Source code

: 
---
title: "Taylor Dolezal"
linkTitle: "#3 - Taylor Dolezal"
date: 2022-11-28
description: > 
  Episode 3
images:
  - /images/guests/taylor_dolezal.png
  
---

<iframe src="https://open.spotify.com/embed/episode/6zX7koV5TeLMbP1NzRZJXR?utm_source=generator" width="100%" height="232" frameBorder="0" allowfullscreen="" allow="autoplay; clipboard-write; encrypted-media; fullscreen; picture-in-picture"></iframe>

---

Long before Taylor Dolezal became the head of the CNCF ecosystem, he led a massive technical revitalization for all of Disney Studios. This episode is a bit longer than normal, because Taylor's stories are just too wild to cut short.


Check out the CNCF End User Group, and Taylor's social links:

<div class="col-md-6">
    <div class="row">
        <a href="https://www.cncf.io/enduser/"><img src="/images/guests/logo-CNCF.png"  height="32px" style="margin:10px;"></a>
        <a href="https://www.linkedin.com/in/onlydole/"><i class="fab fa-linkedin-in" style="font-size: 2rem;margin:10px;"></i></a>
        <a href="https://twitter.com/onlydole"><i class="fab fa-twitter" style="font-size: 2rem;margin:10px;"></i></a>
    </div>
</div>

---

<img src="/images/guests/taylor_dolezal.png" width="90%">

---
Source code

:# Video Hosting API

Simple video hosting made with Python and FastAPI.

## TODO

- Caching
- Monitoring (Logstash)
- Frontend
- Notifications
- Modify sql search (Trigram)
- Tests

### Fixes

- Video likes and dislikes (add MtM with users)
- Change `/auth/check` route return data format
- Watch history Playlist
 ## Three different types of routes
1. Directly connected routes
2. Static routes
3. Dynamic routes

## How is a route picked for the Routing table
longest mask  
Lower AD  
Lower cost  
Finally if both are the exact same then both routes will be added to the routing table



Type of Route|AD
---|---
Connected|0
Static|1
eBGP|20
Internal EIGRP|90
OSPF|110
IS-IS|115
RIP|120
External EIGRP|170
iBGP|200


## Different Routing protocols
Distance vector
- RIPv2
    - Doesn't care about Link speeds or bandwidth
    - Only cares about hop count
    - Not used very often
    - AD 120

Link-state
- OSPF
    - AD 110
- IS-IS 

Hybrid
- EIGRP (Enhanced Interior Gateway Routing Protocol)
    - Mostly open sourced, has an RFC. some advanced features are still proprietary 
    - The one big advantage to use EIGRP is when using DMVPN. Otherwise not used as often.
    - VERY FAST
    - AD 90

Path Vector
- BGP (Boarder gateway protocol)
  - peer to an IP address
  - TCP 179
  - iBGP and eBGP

━━━━━━━━

§ **How to complete this task**
Write the listing out again, matching every line exactly.

§ **Solved problem**
Source code

: 
---
title: "Taylor Dolezal"
linkTitle: "#3 - Taylor Dolezal"
date: 2022-11-28
description: > 
  Episode 3
images:
  - /images/guests/taylor_dolezal.png
  
---

<iframe src="https://open.spotify.com/embed/episode/6zX7koV5TeLMbP1NzRZJXR?utm_source=generator" width="100%" height="232" frameBorder="0" allowfullscreen="" allow="autoplay; clipboard-write; encrypted-media; fullscreen; picture-in-picture"></iframe>

---

Long before Taylor Dolezal became the head of the CNCF ecosystem, he led a massive technical revitalization for all of Disney Studios. This episode is a bit longer than normal, because Taylor's stories are just too wild to cut short.


Check out the CNCF End User Group, and Taylor's social links:

<div class="col-md-6">
    <div class="row">
        <a href="https://www.cncf.io/enduser/"><img src="/images/guests/logo-CNCF.png"  height="32px" style="margin:10px;"></a>
        <a href="https://www.linkedin.com/in/onlydole/"><i class="fab fa-linkedin-in" style="font-size: 2rem;margin:10px;"></i></a>
        <a href="https://twitter.com/onlydole"><i class="fab fa-twitter" style="font-size: 2rem;margin:10px;"></i></a>
    </div>
</div>

---

<img src="/images/guests/taylor_dolezal.png" width="90%">

---
Source code

:# Video Hosting API

Simple video hosting made with Python and FastAPI.

## TODO

- Caching
- Monitoring (Logstash)
- Frontend
- Notifications
- Modify sql search (Trigram)
- Tests

### Fixes

- Video likes and dislikes (add MtM with users)
- Change `/auth/check` route return data format
- Watch history Playlist
 ## Three different types of routes
1. Directly connected routes
2. Static routes
3. Dynamic routes

## How is a route picked for the Routing table
longest mask  
Lower AD  
Lower cost  
Finally if both are the exact same then both routes will be added to the routing table



Type of Route|AD
---|---
Connected|0
Static|1
eBGP|20
Internal EIGRP|90
OSPF|110
IS-IS|115
RIP|120
External EIGRP|170
iBGP|200


## Different Routing protocols
Distance vector
- RIPv2
    - Doesn't care about Link speeds or bandwidth
    - Only cares about hop count
    - Not used very often
    - AD 120

Link-state
- OSPF
    - AD 110
- IS-IS 

Hybrid
- EIGRP (Enhanced Interior Gateway Routing Protocol)
    - Mostly open sourced, has an RFC. some advanced features are still proprietary 
    - The one big advantage to use EIGRP is when using DMVPN. Otherwise not used as often.
    - VERY FAST
    - AD 90

Path Vector
- BGP (Boarder gateway protocol)
  - peer to an IP address
  - TCP 179
  - iBGP and eBGP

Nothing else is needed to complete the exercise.